Extracted records:
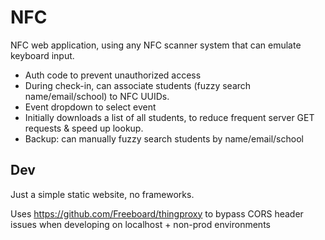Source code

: # NFC
NFC web application, using any NFC scanner system that can emulate keyboard input.

* Auth code to prevent unauthorized access
* During check-in, can associate students (fuzzy search name/email/school) to NFC UUIDs.
* Event dropdown to select event
* Initially downloads a list of all students, to reduce frequent server GET requests & speed up lookup.
* Backup: can manually fuzzy search students by name/email/school

Dev
---
Just a simple static website, no frameworks.

Uses https://github.com/Freeboard/thingproxy to bypass CORS header issues when developing on localhost + non-prod environments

WHAT YOU HAVE TO DO:
Each line above that includes "school" should be shown.

WRITTEN SOLUTION:
* During check-in, can associate students (fuzzy search name/email/school) to NFC UUIDs.
* Backup: can manually fuzzy search students by name/email/school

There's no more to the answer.